■ WHAT YOU WILL DO ■
Report every line of the data that includes "Motion".

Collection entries

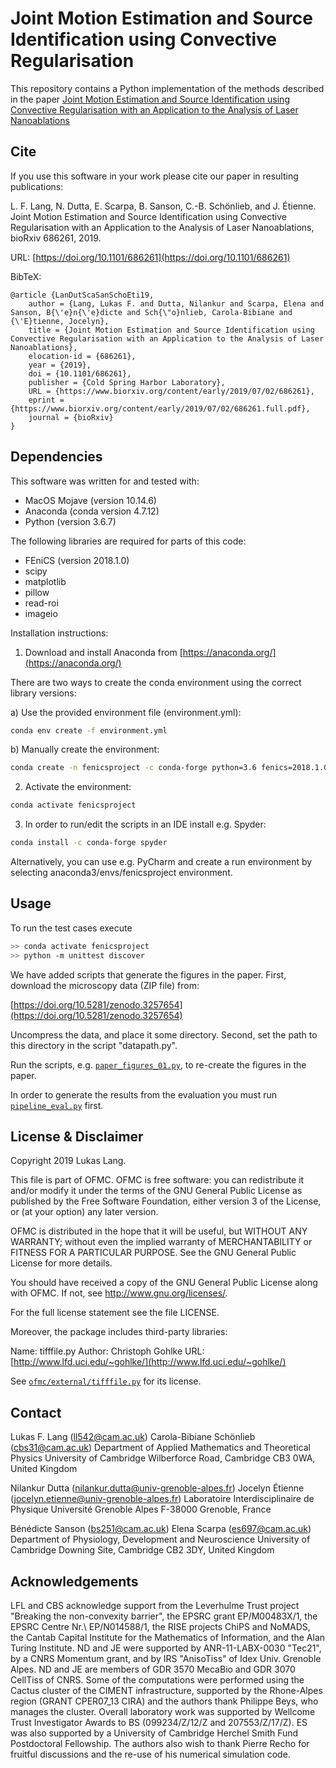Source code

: # Joint Motion Estimation and Source Identification using Convective Regularisation

This repository contains a Python implementation of the methods described in the paper [Joint Motion 
Estimation and Source Identification using Convective Regularisation with an Application 
to the Analysis of Laser Nanoablations](https://doi.org/10.1101/686261)

## Cite

If you use this software in your work please cite our paper in
resulting publications:

L. F. Lang, N. Dutta, E. Scarpa, B. Sanson, C.-B. Schönlieb, and J. Étienne. Joint Motion 
Estimation and Source Identification using Convective Regularisation with an Application 
to the Analysis of Laser Nanoablations, bioRxiv 686261, 2019.

URL: [https://doi.org/10.1101/686261](https://doi.org/10.1101/686261)

BibTeX:

```
@article {LanDutScaSanSchoEti19,
	author = {Lang, Lukas F. and Dutta, Nilankur and Scarpa, Elena and Sanson, B{\'e}n{\'e}dicte and Sch{\"o}nlieb, Carola-Bibiane and {\'E}tienne, Jocelyn},
	title = {Joint Motion Estimation and Source Identification using Convective Regularisation with an Application to the Analysis of Laser Nanoablations},
	elocation-id = {686261},
	year = {2019},
	doi = {10.1101/686261},
	publisher = {Cold Spring Harbor Laboratory},
	URL = {https://www.biorxiv.org/content/early/2019/07/02/686261},
	eprint = {https://www.biorxiv.org/content/early/2019/07/02/686261.full.pdf},
	journal = {bioRxiv}
}
```

## Dependencies

This software was written for and tested with:
- MacOS Mojave (version 10.14.6)
- Anaconda (conda version 4.7.12)
- Python (version 3.6.7)

The following libraries are required for parts of this code:

- FEniCS (version 2018.1.0)
- scipy
- matplotlib
- pillow
- read-roi
- imageio

Installation instructions:

1. Download and install Anaconda from [https://anaconda.org/](https://anaconda.org/)

There are two ways to create the conda environment using the correct library versions:

a) Use the provided environment file (environment.yml):

```bash
conda env create -f environment.yml
```

b) Manually create the environment:

```bash
conda create -n fenicsproject -c conda-forge python=3.6 fenics=2018.1.0 scipy matplotlib pillow read-roi imageio
```

2. Activate the environment:

```bash
conda activate fenicsproject
```

3. In order to run/edit the scripts in an IDE install e.g. Spyder:

```bash
conda install -c conda-forge spyder
```

Alternatively, you can use e.g. PyCharm and create a run environment by selecting anaconda3/envs/fenicsproject environment.

## Usage

To run the test cases execute

```bash
>> conda activate fenicsproject
>> python -m unittest discover
```

We have added scripts that generate the figures in the paper. First, download 
the microscopy data (ZIP file) from:

[https://doi.org/10.5281/zenodo.3257654](https://doi.org/10.5281/zenodo.3257654)

Uncompress the data, and place it some directory. Second, set the path to this 
directory in the script "datapath.py".

Run the scripts, e.g. [`paper_figures_01.py`](paper_figures_01.py), to re-create the figures in the paper.

In order to generate the results from the evaluation you must run [`pipeline_eval.py`](pipeline_eval.py) first.

## License & Disclaimer

Copyright 2019 Lukas Lang.

This file is part of OFMC. OFMC is free software: you can redistribute it
and/or modify it under the terms of the GNU General Public License as published
by the Free Software Foundation, either version 3 of the License, or (at your
option) any later version.

OFMC is distributed in the hope that it will be useful, but WITHOUT ANY
WARRANTY; without even the implied warranty of MERCHANTABILITY or FITNESS FOR
A PARTICULAR PURPOSE. See the GNU General Public License for more details.

You should have received a copy of the GNU General Public License along with
OFMC. If not, see <http://www.gnu.org/licenses/>.

For the full license statement see the file LICENSE.

Moreover, the package includes third-party libraries:

Name: tifffile.py
Author: Christoph Gohlke
URL: [http://www.lfd.uci.edu/~gohlke/](http://www.lfd.uci.edu/~gohlke/)

See [`ofmc/external/tifffile.py`](ofmc/external/tifffile.py) for its license.

## Contact

Lukas F. Lang (ll542@cam.ac.uk)
Carola-Bibiane Schönlieb (cbs31@cam.ac.uk)
Department of Applied Mathematics and Theoretical Physics
University of Cambridge
Wilberforce Road, Cambridge CB3 0WA, United Kingdom

Nilankur Dutta (nilankur.dutta@univ-grenoble-alpes.fr)
Jocelyn Étienne (jocelyn.etienne@univ-grenoble-alpes.fr)
Laboratoire Interdisciplinaire de Physique
Université Grenoble Alpes
F-38000 Grenoble, France

Bénédicte Sanson (bs251@cam.ac.uk)
Elena Scarpa (es697@cam.ac.uk)
Department of Physiology, Development and Neuroscience
University of Cambridge
Downing Site, Cambridge CB2 3DY, United Kingdom

## Acknowledgements

LFL and CBS acknowledge support from the Leverhulme Trust project "Breaking the non-convexity barrier", the EPSRC grant EP/M00483X/1, the EPSRC Centre Nr.\ EP/N014588/1, the RISE projects ChiPS and NoMADS, the Cantab Capital Institute for the Mathematics of Information, and the Alan Turing Institute.
ND and JE were supported by ANR-11-LABX-0030 "Tec21", by a CNRS Momentum grant, and by IRS "AnisoTiss" of Idex Univ. Grenoble Alpes. 
ND and JE are members of GDR 3570 MecaBio and GDR 3070 CellTiss of CNRS.
Some of the computations were performed using the Cactus cluster of the CIMENT infrastructure, supported by the Rhone-Alpes region (GRANT CPER07_13 CIRA) and the authors thank Philippe Beys, who manages the cluster.
Overall laboratory work was supported by Wellcome Trust Investigator Awards to BS (099234/Z/12/Z and 207553/Z/17/Z).
ES was also supported by a University of Cambridge Herchel Smith Fund Postdoctoral Fellowship.
The authors also wish to thank Pierre Recho for fruitful discussions and the re-use of his numerical simulation code.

■ EXPECTED OUTPUT ■
: # Joint Motion Estimation and Source Identification using Convective Regularisation
This repository contains a Python implementation of the methods described in the paper [Joint Motion 
L. F. Lang, N. Dutta, E. Scarpa, B. Sanson, C.-B. Schönlieb, and J. Étienne. Joint Motion 
	title = {Joint Motion Estimation and Source Identification using Convective Regularisation with an Application to the Analysis of Laser Nanoablations},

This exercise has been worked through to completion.